### EXERCISE INSTRUCTIONS
In the listing that follows, count each line where the word "lemma" appears; write nothing but the count.

### DATA
=== Begin Enclosure ===
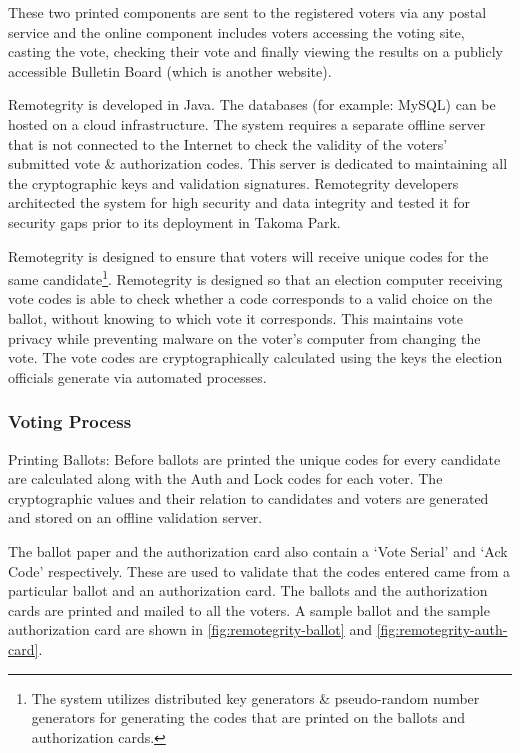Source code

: These two printed components are sent to the registered voters via any
postal service and the online component includes voters accessing the
voting site, casting the vote, checking their vote and finally viewing
the results on a publicly accessible Bulletin Board (which is another
website).

Remotegrity is developed in Java. The databases (for example: MySQL)
can be hosted on a cloud infrastructure. The system requires a
separate offline server that is not connected to the Internet to check
the validity of the voters' submitted vote \& authorization
codes. This server is dedicated to maintaining all the cryptographic
keys and validation signatures. Remotegrity developers architected the
system for high security and data integrity and tested it for security
gaps prior to its deployment in Takoma Park.

Remotegrity is designed to ensure that voters will receive unique
codes for the same candidate\footnote{The system utilizes distributed
  key generators \& pseudo-random number generators for generating the
  codes that are printed on the ballots and authorization
  cards.}. Remotegrity is designed so that an election computer
receiving vote codes is able to check whether a code corresponds to a
valid choice on the ballot, without knowing to which vote it
corresponds. This maintains vote privacy while preventing malware on
the voter's computer from changing the vote. The vote codes are
cryptographically calculated using the keys the election officials
generate via automated processes.

\subsubsection{Voting Process}

Printing Ballots: Before ballots are printed the unique codes for
every candidate are calculated along with the Auth and Lock codes for
each voter. The cryptographic values and their relation to candidates
and voters are generated and stored on an offline validation server.

The ballot paper and the authorization card also contain a `Vote
Serial' and `Ack Code' respectively. These are used to validate that
the codes entered came from a particular ballot and an authorization
card. The ballots and the authorization cards are printed and mailed
to all the voters. A sample ballot and the sample authorization card
are shown in \autoref{fig:remotegrity-ballot} and
\autoref{fig:remotegrity-auth-card}.


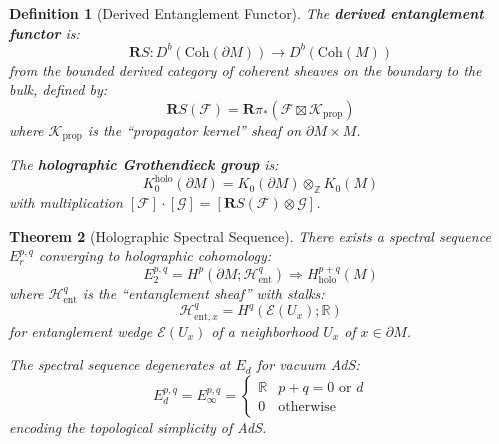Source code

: \documentclass[12pt,a4paper]{article}
\newtheorem{theorem}{Theorem}[section]
\newtheorem{definition}[theorem]{Definition}
\begin{document}
\begin{definition}[Derived Entanglement Functor]\label{def:derived-ent}
The \textbf{derived entanglement functor} is:
\begin{equation}
\mathbf{R}S: D^b(\text{Coh}(\partial M)) \to D^b(\text{Coh}(M))
\end{equation}
from the bounded derived category of coherent sheaves on the boundary to the bulk, defined by:
\begin{equation}
\mathbf{R}S(\mathcal{F}) = \mathbf{R}\pi_* \left( \mathcal{F} \boxtimes \mathcal{K}_{\text{prop}} \right)
\end{equation}
where $\mathcal{K}_{\text{prop}}$ is the ``propagator kernel'' sheaf on $\partial M \times M$.

The \textbf{holographic Grothendieck group} is:
\begin{equation}
K^{\text{holo}}_0(\partial M) = K_0(\partial M) \otimes_{\mathbb{Z}} K_0(M)
\end{equation}
with multiplication $[\mathcal{F}] \cdot [\mathcal{G}] = [\mathbf{R}S(\mathcal{F}) \otimes \mathcal{G}]$.
\end{definition}

\begin{theorem}[Holographic Spectral Sequence]\label{thm:holo-spectral}
There exists a spectral sequence $E_r^{p,q}$ converging to holographic cohomology:
\begin{equation}
E_2^{p,q} = H^p(\partial M; \mathcal{H}^q_{\text{ent}}) \Rightarrow H^{p+q}_{\text{holo}}(M)
\end{equation}
where $\mathcal{H}^q_{\text{ent}}$ is the ``entanglement sheaf'' with stalks:
\begin{equation}
\mathcal{H}^q_{\text{ent},x} = H^q(\mathcal{E}(U_x); \mathbb{R})
\end{equation}
for entanglement wedge $\mathcal{E}(U_x)$ of a neighborhood $U_x$ of $x \in \partial M$.

The spectral sequence degenerates at $E_d$ for vacuum AdS:
\begin{equation}
E_d^{p,q} = E_\infty^{p,q} = \begin{cases}
\mathbb{R} & p + q = 0 \text{ or } d \\
0 & \text{otherwise}
\end{cases}
\end{equation}
encoding the topological simplicity of AdS.
\end{theorem}
\end{document}
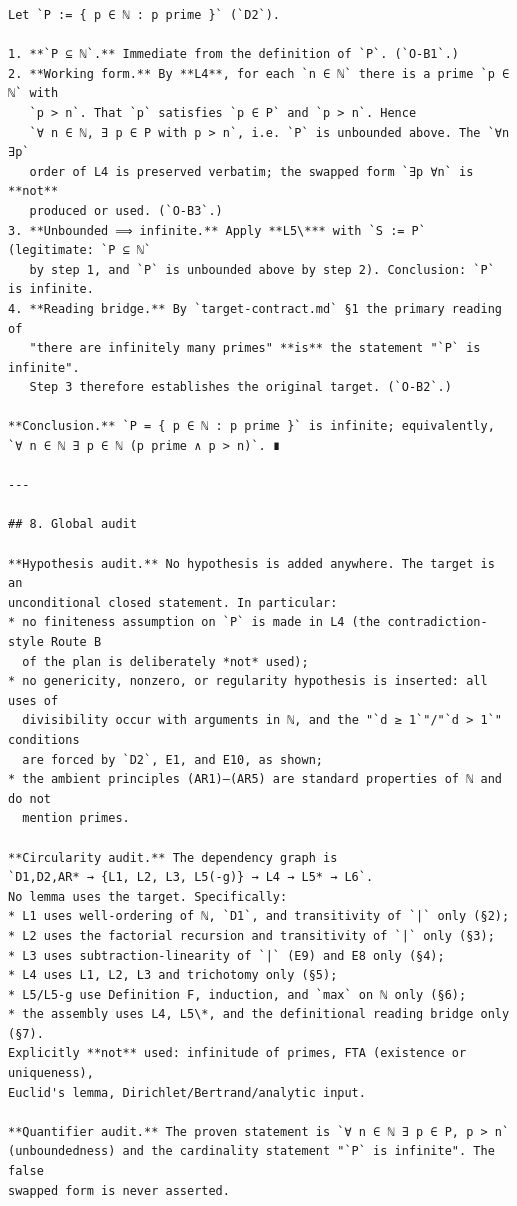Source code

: \documentclass[11pt]{article}
\begin{document}
\begin{verbatim}
Let `P := { p ∈ ℕ : p prime }` (`D2`).

1. **`P ⊆ ℕ`.** Immediate from the definition of `P`. (`O-B1`.)
2. **Working form.** By **L4**, for each `n ∈ ℕ` there is a prime `p ∈ ℕ` with
   `p > n`. That `p` satisfies `p ∈ P` and `p > n`. Hence
   `∀ n ∈ ℕ, ∃ p ∈ P with p > n`, i.e. `P` is unbounded above. The `∀n ∃p`
   order of L4 is preserved verbatim; the swapped form `∃p ∀n` is **not**
   produced or used. (`O-B3`.)
3. **Unbounded ⟹ infinite.** Apply **L5\*** with `S := P` (legitimate: `P ⊆ ℕ`
   by step 1, and `P` is unbounded above by step 2). Conclusion: `P` is infinite.
4. **Reading bridge.** By `target-contract.md` §1 the primary reading of
   "there are infinitely many primes" **is** the statement "`P` is infinite".
   Step 3 therefore establishes the original target. (`O-B2`.)

**Conclusion.** `P = { p ∈ ℕ : p prime }` is infinite; equivalently,
`∀ n ∈ ℕ ∃ p ∈ ℕ (p prime ∧ p > n)`. ∎

---

## 8. Global audit

**Hypothesis audit.** No hypothesis is added anywhere. The target is an
unconditional closed statement. In particular:
* no finiteness assumption on `P` is made in L4 (the contradiction-style Route B
  of the plan is deliberately *not* used);
* no genericity, nonzero, or regularity hypothesis is inserted: all uses of
  divisibility occur with arguments in ℕ, and the "`d ≥ 1`"/"`d > 1`" conditions
  are forced by `D2`, E1, and E10, as shown;
* the ambient principles (AR1)–(AR5) are standard properties of ℕ and do not
  mention primes.

**Circularity audit.** The dependency graph is
`D1,D2,AR* → {L1, L2, L3, L5(-g)} → L4 → L5* → L6`.
No lemma uses the target. Specifically:
* L1 uses well-ordering of ℕ, `D1`, and transitivity of `|` only (§2);
* L2 uses the factorial recursion and transitivity of `|` only (§3);
* L3 uses subtraction-linearity of `|` (E9) and E8 only (§4);
* L4 uses L1, L2, L3 and trichotomy only (§5);
* L5/L5-g use Definition F, induction, and `max` on ℕ only (§6);
* the assembly uses L4, L5\*, and the definitional reading bridge only (§7).
Explicitly **not** used: infinitude of primes, FTA (existence or uniqueness),
Euclid's lemma, Dirichlet/Bertrand/analytic input.

**Quantifier audit.** The proven statement is `∀ n ∈ ℕ ∃ p ∈ P, p > n`
(unboundedness) and the cardinality statement "`P` is infinite". The false
swapped form is never asserted.


\end{verbatim}
\end{document}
=== End Enclosure ===
### EXPECTED ANSWER
2